The Primark store in Belfast city centre suffered devastating damage in a fire in August 2018. Picture by Press Association
David Young, Press Association

BELFAST appears to be bouncing back after the devastating Primark fire, with pre-Christmas footfall around city shops up by almost 20% on last year.

Figures obtained by the Press Association indicate that shoppers are finally returning to the city centre in large numbers in the wake of August's blaze in the landmark retail store.

Footfall for the week beginning December 10 was up 19 per cent on the same period in 2017. Figures were also up seven per cent on the previous week. December 14 was the city's busiest shopping day of the year to date.

Despite the months of disruption caused by the fire in Primark's historic Bank Buildings, city centre footfall across the whole of 2018 is actually up five per cent on the year before, with Belfast apparently bucking a downward trend experienced on other UK and Irish high streets.

The fire that ripped through the popular store forced the closure of a main city centre junction for months, badly hitting trade.

Shops within a safety cordon around the building's charred shell were closed entirely, while other nearby retailers saw footfall badly hit as shoppers stayed away.

Primark, Belfast City Council and the Treasury have all contributed to multimillion-pound recovery efforts.

As part of the plans, the council launched an ad campaign and built a number of winter-themed visitor attractions in the heart of the city in a bid to attract people back in.

The increase in footfall came in the week after Primark opened a new store in the city and the council opened a walkway beside the fire cordon, re-connecting a main shopping thoroughfare. The walkway has enabled some of the closed shops to reopen.

Restrictions remain in place as Primark works to dismantle and make safe the Bank Buildings ahead of a major rebuild project.

The building has become an unintentional attraction in itself following the fire, with visitors keen to see and take pictures of its blackened facade.

The footfall figures compiled by Belfast One - the city centre's Business Improvement District (BID) - indicate that shoppers who had stayed away in recent months are now returning in force.

Lord Mayor Deirdre Hargey welcomed the upturn in footfall.

She told PA: "These figures are great news with just days to go to Christmas and will provide a much-needed boost for local retailers who have faced a very challenging year.

Ms Hargey said the "Belfast Alive" campaign to draw shoppers back to the city centre had paid dividends.

"Plans are already being developed for how we can further build upon this approach, both into the springtime and over the next three to five years, to make Belfast a really vibrant place to visit, with work also still on track for the cordon to be further reduced over the next few months," she said.
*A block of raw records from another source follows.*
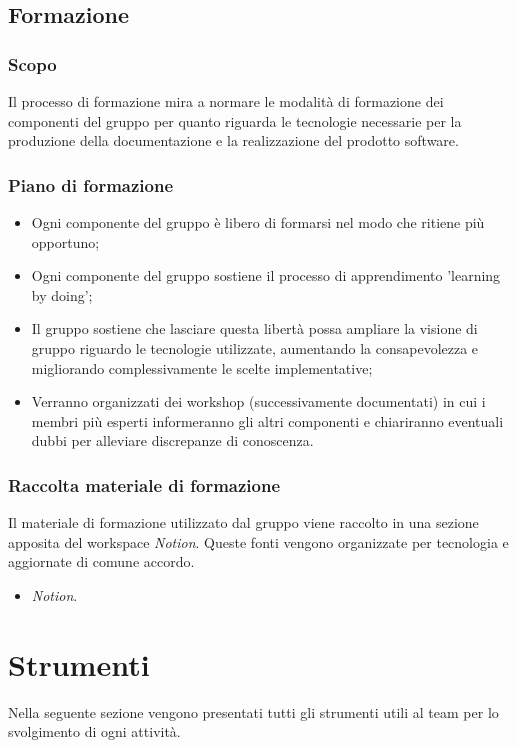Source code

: \documentclass[10pt, a4paper]{article}
\begin{document}
\subsection{Formazione}
\subsubsection{Scopo}
Il processo di formazione mira a normare le modalità di formazione dei componenti del gruppo per quanto riguarda le tecnologie necessarie per la produzione della documentazione e la realizzazione del prodotto software.

\subsubsection{Piano di formazione}
\begin{itemize}
    \item Ogni componente del gruppo è libero di formarsi nel modo che ritiene più opportuno;
    \item Ogni componente del gruppo sostiene il processo di apprendimento 'learning by doing';
    \item Il gruppo sostiene che lasciare questa libertà possa ampliare la visione di gruppo riguardo le tecnologie utilizzate, aumentando la consapevolezza e migliorando complessivamente le scelte implementative;
    \item Verranno organizzati dei workshop (successivamente documentati) in cui i membri più esperti informeranno gli altri componenti e chiariranno eventuali dubbi per alleviare discrepanze di conoscenza.

\end{itemize}



\subsubsection{Raccolta materiale di formazione}
Il materiale di formazione utilizzato dal gruppo viene raccolto in una sezione apposita del workspace \textit{Notion}.
Queste fonti vengono organizzate per tecnologia e aggiornate di comune accordo.


\begin{itemize}
    \item \textit{Notion}.
\end{itemize}

\newpage

\newpage
\section{Strumenti}
Nella seguente sezione vengono presentati tutti gli strumenti utili al team per lo svolgimento di ogni attività.
\end{document}

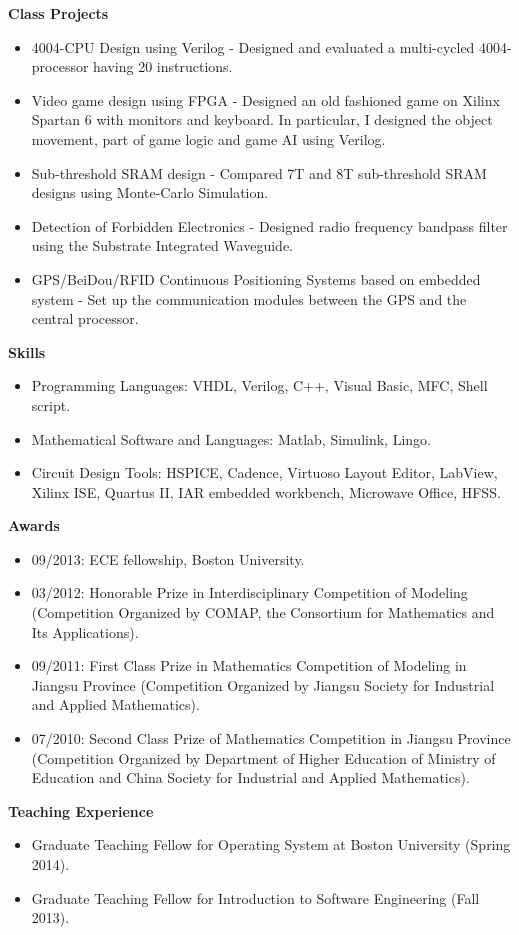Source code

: \documentclass[]{article}
\begin{document}

\noindent \textbf{Class Projects}
\begin{itemize}
\item 4004-CPU Design using Verilog - 
Designed and evaluated a multi-cycled 4004-processor having 20 instructions.

\item Video game design using FPGA - 
Designed an old fashioned game on Xilinx Spartan 6 with monitors and keyboard. In particular, I designed the object movement, part of game logic and game AI using Verilog.

\item Sub-threshold SRAM design - 
Compared 7T and 8T sub-threshold SRAM designs using Monte-Carlo Simulation.
	
\item Detection of Forbidden Electronics -
Designed radio frequency bandpass filter using the Substrate Integrated Waveguide.

\item GPS/BeiDou/RFID Continuous Positioning Systems based on embedded system -
Set up the communication modules between the GPS and the central processor.

\end{itemize}

\noindent \textbf{Skills}
\begin{itemize}
\item Programming Languages: VHDL, Verilog, C++, Visual Basic, MFC, Shell script.
\item Mathematical Software and Languages:  Matlab, Simulink, Lingo.
\item Circuit Design Tools:  HSPICE, Cadence, Virtuoso Layout Editor, 
                                    LabView, Xilinx ISE, Quartus II, 
                                    IAR embedded workbench, Microwave Office,
                                    HFSS.
\end{itemize}
\noindent \textbf{Awards}
\begin{itemize}
\item 09/2013:  ECE fellowship, Boston University.

\item 03/2012:  Honorable Prize in Interdisciplinary Competition of Modeling (Competition Organized by COMAP, the Consortium for Mathematics and Its Applications).

\item 09/2011:  First Class Prize in Mathematics Competition of Modeling in Jiangsu Province (Competition Organized by Jiangsu Society for Industrial and Applied Mathematics).

\item 07/2010:  Second Class Prize of Mathematics Competition in Jiangsu Province (Competition Organized by Department of Higher Education of Ministry of Education and China Society for Industrial and Applied Mathematics).

\end{itemize}

\noindent \textbf{Teaching Experience}
\begin{itemize}
\item Graduate Teaching Fellow for Operating System at Boston University (Spring 2014).
\item Graduate Teaching Fellow for Introduction to Software Engineering (Fall 2013).
\end{itemize}
\end{document}

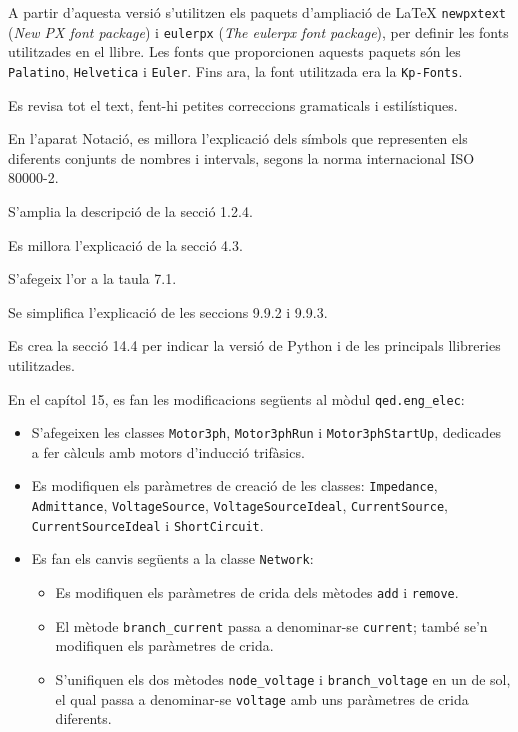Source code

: A partir d'aquesta versió s'utilitzen els paquets d'ampliació de \LaTeX{}
\texttt{newpxtext} (\textit{New PX font package}) i \texttt{eulerpx} (\textit{The eulerpx font package}), per definir les fonts utilitzades en el llibre. Les fonts que proporcionen aquests paquets són les \texttt{Palatino}, \texttt{Helvetica} i \AmS{} \texttt{Euler}.
Fins ara, la font utilitzada era la \texttt{Kp-Fonts}.

Es revisa tot el text, fent-hi petites correccions gramaticals i estilístiques.

En l'aparat Notació, es millora l'explicació dels símbols que representen els diferents conjunts de nombres i intervals, segons la norma internacional ISO 80000-2.

S'amplia la descripció de la secció 1.2.4.

Es millora l'explicació de la secció 4.3.

S'afegeix l'or a la taula 7.1.

Se simplifica l'explicació de les seccions 9.9.2 i 9.9.3.

Es crea la secció 14.4 per indicar la versió de Python i de les principals llibreries utilitzades. 


En el capítol 15, es fan les modificacions següents al mòdul  \texttt{qed.eng\_elec}:
\begin{itemize}
	\item S'afegeixen les classes  \texttt{Motor3ph}, \texttt{Motor3phRun} i 
	\texttt{Motor3phStartUp}, dedicades a fer càlculs amb motors d'inducció trifàsics.
	\item Es modifiquen els paràmetres de creació de les classes: \texttt{Impedance}, \texttt{Admittance}, \texttt{VoltageSource}, \texttt{VoltageSourceIdeal}, \texttt{CurrentSource}, \texttt{CurrentSourceIdeal} i \texttt{ShortCircuit}.
	\item Es fan els canvis següents a la classe \texttt{Network}:
	\begin{itemize}
		\item Es modifiquen els paràmetres de crida dels mètodes \texttt{add} i \texttt{remove}.
		\item  El mètode \texttt{branch\_current} passa a denominar-se \texttt{current}; també se'n modifiquen els paràmetres de crida.
		\item S'unifiquen els dos mètodes \texttt{node\_voltage} i \texttt{branch\_voltage} en un de sol, el qual passa a denominar-se \texttt{voltage} amb uns paràmetres de crida diferents. 
	\end{itemize}
\end{itemize}


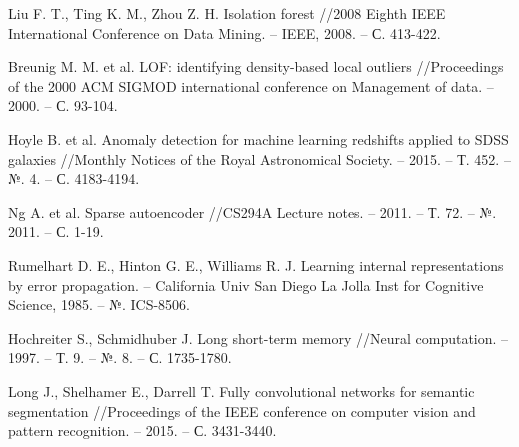 \documentclass[12pt]{article}
\begin{document}
\begin{thebibliography}{20}
        Liu F. T., Ting K. M., Zhou Z. H. Isolation forest //2008 Eighth IEEE International Conference on Data Mining. – IEEE, 2008. – С. 413-422.



        Breunig M. M. et al. LOF: identifying density-based local outliers //Proceedings of the 2000 ACM SIGMOD international conference on Management of data. – 2000. – С. 93-104.


        Hoyle B. et al. Anomaly detection for machine learning redshifts applied to SDSS galaxies //Monthly Notices of the Royal Astronomical Society. – 2015. – Т. 452. – №. 4. – С. 4183-4194.

        Ng A. et al. Sparse autoencoder //CS294A Lecture notes. – 2011. – Т. 72. – №. 2011. – С. 1-19.

        Rumelhart D. E., Hinton G. E., Williams R. J. Learning internal representations by error propagation. – California Univ San Diego La Jolla Inst for Cognitive Science, 1985. – №. ICS-8506.

        Hochreiter S., Schmidhuber J. Long short-term memory //Neural computation. – 1997. – Т. 9. – №. 8. – С. 1735-1780.


        Long J., Shelhamer E., Darrell T. Fully convolutional networks for semantic segmentation //Proceedings of the IEEE conference on computer vision and pattern recognition. – 2015. – С. 3431-3440.

    \end{thebibliography}
\end{document}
Clare Maguire, managing director of Belfast One BID, said: "We are delighted that footfall in the city centre is showing a positive trend and hope that this continues right up to, and beyond, Christmas.

"The new walkway between Donegall Place and Royal Avenue has been a real success and it's great to see some of those businesses who were located within the Bank Buildings cordon are now back open and trading again."

McDonald's franchisee Paul Connan, who was forced to close after the fire, was able to reopen his restaurant when the protected walkway was constructed.

He said the area had been "very busy" since pedestrian access was extended.

"Business is up on the same time last year during peak times, due to our proximity to the walkway and the attractions nearby, which have been vital in drawing people back into Royal Avenue and Castle Place," he said.

"We still have a way to go to regain footfall in the early mornings and evenings, but our team are looking to 2019 with great positivity, and we look forward to seeing what's next for the city centre."